- [EXERCISE DIRECTIONS]: The expected output is a copy of every line in the records with the string "integrate".

========================================

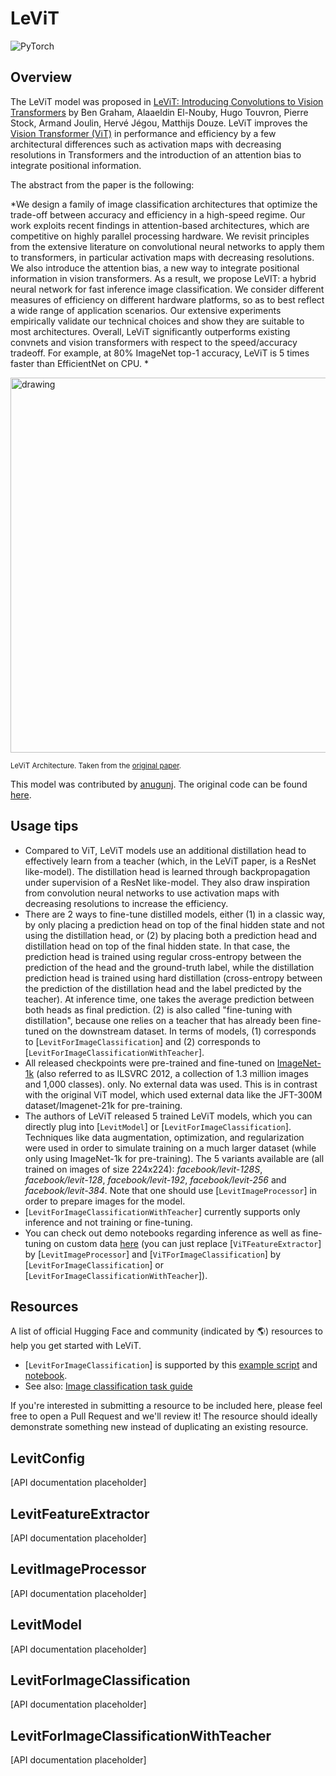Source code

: <!--Copyright 2022 The HuggingFace Team. All rights reserved.

Licensed under the Apache License, Version 2.0 (the "License"); you may not use this file except in compliance with
the License. You may obtain a copy of the License at

http://www.apache.org/licenses/LICENSE-2.0

Unless required by applicable law or agreed to in writing, software distributed under the License is distributed on
an "AS IS" BASIS, WITHOUT WARRANTIES OR CONDITIONS OF ANY KIND, either express or implied. See the License for the
specific language governing permissions and limitations under the License.

⚠️ Note that this file is in Markdown but contain specific syntax for our doc-builder (similar to MDX) that may not be
rendered properly in your Markdown viewer.

-->

# LeViT

<div class="flex flex-wrap space-x-1">
<img alt="PyTorch" src="https://img.shields.io/badge/PyTorch-DE3412?style=flat&logo=pytorch&logoColor=white">
</div>

## Overview

The LeViT model was proposed in [LeViT: Introducing Convolutions to Vision Transformers](https://arxiv.org/abs/2104.01136) by Ben Graham, Alaaeldin El-Nouby, Hugo Touvron, Pierre Stock, Armand Joulin, Hervé Jégou, Matthijs Douze. LeViT improves the [Vision Transformer (ViT)](vit) in performance and efficiency by a few architectural differences such as activation maps with decreasing resolutions in Transformers and the introduction of an attention bias to integrate positional information.

The abstract from the paper is the following:

*We design a family of image classification architectures that optimize the trade-off between accuracy
and efficiency in a high-speed regime. Our work exploits recent findings in attention-based architectures,
which are competitive on highly parallel processing hardware. We revisit principles from the extensive
literature on convolutional neural networks to apply them to transformers, in particular activation maps
with decreasing resolutions. We also introduce the attention bias, a new way to integrate positional information
in vision transformers. As a result, we propose LeVIT: a hybrid neural network for fast inference image classification.
We consider different measures of efficiency on different hardware platforms, so as to best reflect a wide range of
application scenarios. Our extensive experiments empirically validate our technical choices and show they are suitable
to most architectures. Overall, LeViT significantly outperforms existing convnets and vision transformers with respect
to the speed/accuracy tradeoff. For example, at 80% ImageNet top-1 accuracy, LeViT is 5 times faster than EfficientNet on CPU. *

<img src="https://huggingface.co/datasets/huggingface/documentation-images/resolve/main/levit_architecture.png"
alt="drawing" width="600"/>

<small> LeViT Architecture. Taken from the <a href="https://arxiv.org/abs/2104.01136">original paper</a>.</small>

This model was contributed by [anugunj](https://huggingface.co/anugunj). The original code can be found [here](https://github.com/facebookresearch/LeViT).

## Usage tips

- Compared to ViT, LeViT models use an additional distillation head to effectively learn from a teacher (which, in the LeViT paper, is a ResNet like-model). The distillation head is learned through backpropagation under supervision of a ResNet like-model. They also draw inspiration from convolution neural networks to use activation maps with decreasing resolutions to increase the efficiency.
- There are 2 ways to fine-tune distilled models, either (1) in a classic way, by only placing a prediction head on top
  of the final hidden state and not using the distillation head, or (2) by placing both a prediction head and distillation
  head on top of the final hidden state. In that case, the prediction head is trained using regular cross-entropy between
  the prediction of the head and the ground-truth label, while the distillation prediction head is trained using hard distillation
  (cross-entropy between the prediction of the distillation head and the label predicted by the teacher). At inference time,
  one takes the average prediction between both heads as final prediction. (2) is also called "fine-tuning with distillation",
  because one relies on a teacher that has already been fine-tuned on the downstream dataset. In terms of models, (1) corresponds
  to [`LevitForImageClassification`] and (2) corresponds to [`LevitForImageClassificationWithTeacher`].
- All released checkpoints were pre-trained and fine-tuned on  [ImageNet-1k](https://huggingface.co/datasets/imagenet-1k)
  (also referred to as ILSVRC 2012, a collection of 1.3 million images and 1,000 classes). only. No external data was used. This is in
  contrast with the original ViT model, which used external data like the JFT-300M dataset/Imagenet-21k for
  pre-training.
- The authors of LeViT released 5 trained LeViT models, which you can directly plug into [`LevitModel`] or [`LevitForImageClassification`].
  Techniques like data augmentation, optimization, and regularization were used in order to simulate training on a much larger dataset
  (while only using ImageNet-1k for pre-training). The 5 variants available are (all trained on images of size 224x224):
  *facebook/levit-128S*, *facebook/levit-128*, *facebook/levit-192*, *facebook/levit-256* and
  *facebook/levit-384*. Note that one should use [`LevitImageProcessor`] in order to
  prepare images for the model.
- [`LevitForImageClassificationWithTeacher`] currently supports only inference and not training or fine-tuning.
- You can check out demo notebooks regarding inference as well as fine-tuning on custom data [here](https://github.com/NielsRogge/Transformers-Tutorials/tree/master/VisionTransformer)
  (you can just replace [`ViTFeatureExtractor`] by [`LevitImageProcessor`] and [`ViTForImageClassification`] by [`LevitForImageClassification`] or [`LevitForImageClassificationWithTeacher`]).

## Resources

A list of official Hugging Face and community (indicated by 🌎) resources to help you get started with LeViT.

<PipelineTag pipeline="image-classification"/>

- [`LevitForImageClassification`] is supported by this [example script](https://github.com/huggingface/transformers/tree/main/examples/pytorch/image-classification) and [notebook](https://colab.research.google.com/github/huggingface/notebooks/blob/main/examples/image_classification.ipynb).
- See also: [Image classification task guide](../tasks/image_classification)

If you're interested in submitting a resource to be included here, please feel free to open a Pull Request and we'll review it! The resource should ideally demonstrate something new instead of duplicating an existing resource.

## LevitConfig

[API documentation placeholder]

## LevitFeatureExtractor

[API documentation placeholder]

## LevitImageProcessor

  [API documentation placeholder]

## LevitModel

[API documentation placeholder]

## LevitForImageClassification

[API documentation placeholder]

## LevitForImageClassificationWithTeacher

[API documentation placeholder]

========================================

- [SOLUTION FOR THIS PROBLEM]:
The LeViT model was proposed in [LeViT: Introducing Convolutions to Vision Transformers](https://arxiv.org/abs/2104.01136) by Ben Graham, Alaaeldin El-Nouby, Hugo Touvron, Pierre Stock, Armand Joulin, Hervé Jégou, Matthijs Douze. LeViT improves the [Vision Transformer (ViT)](vit) in performance and efficiency by a few architectural differences such as activation maps with decreasing resolutions in Transformers and the introduction of an attention bias to integrate positional information.
with decreasing resolutions. We also introduce the attention bias, a new way to integrate positional information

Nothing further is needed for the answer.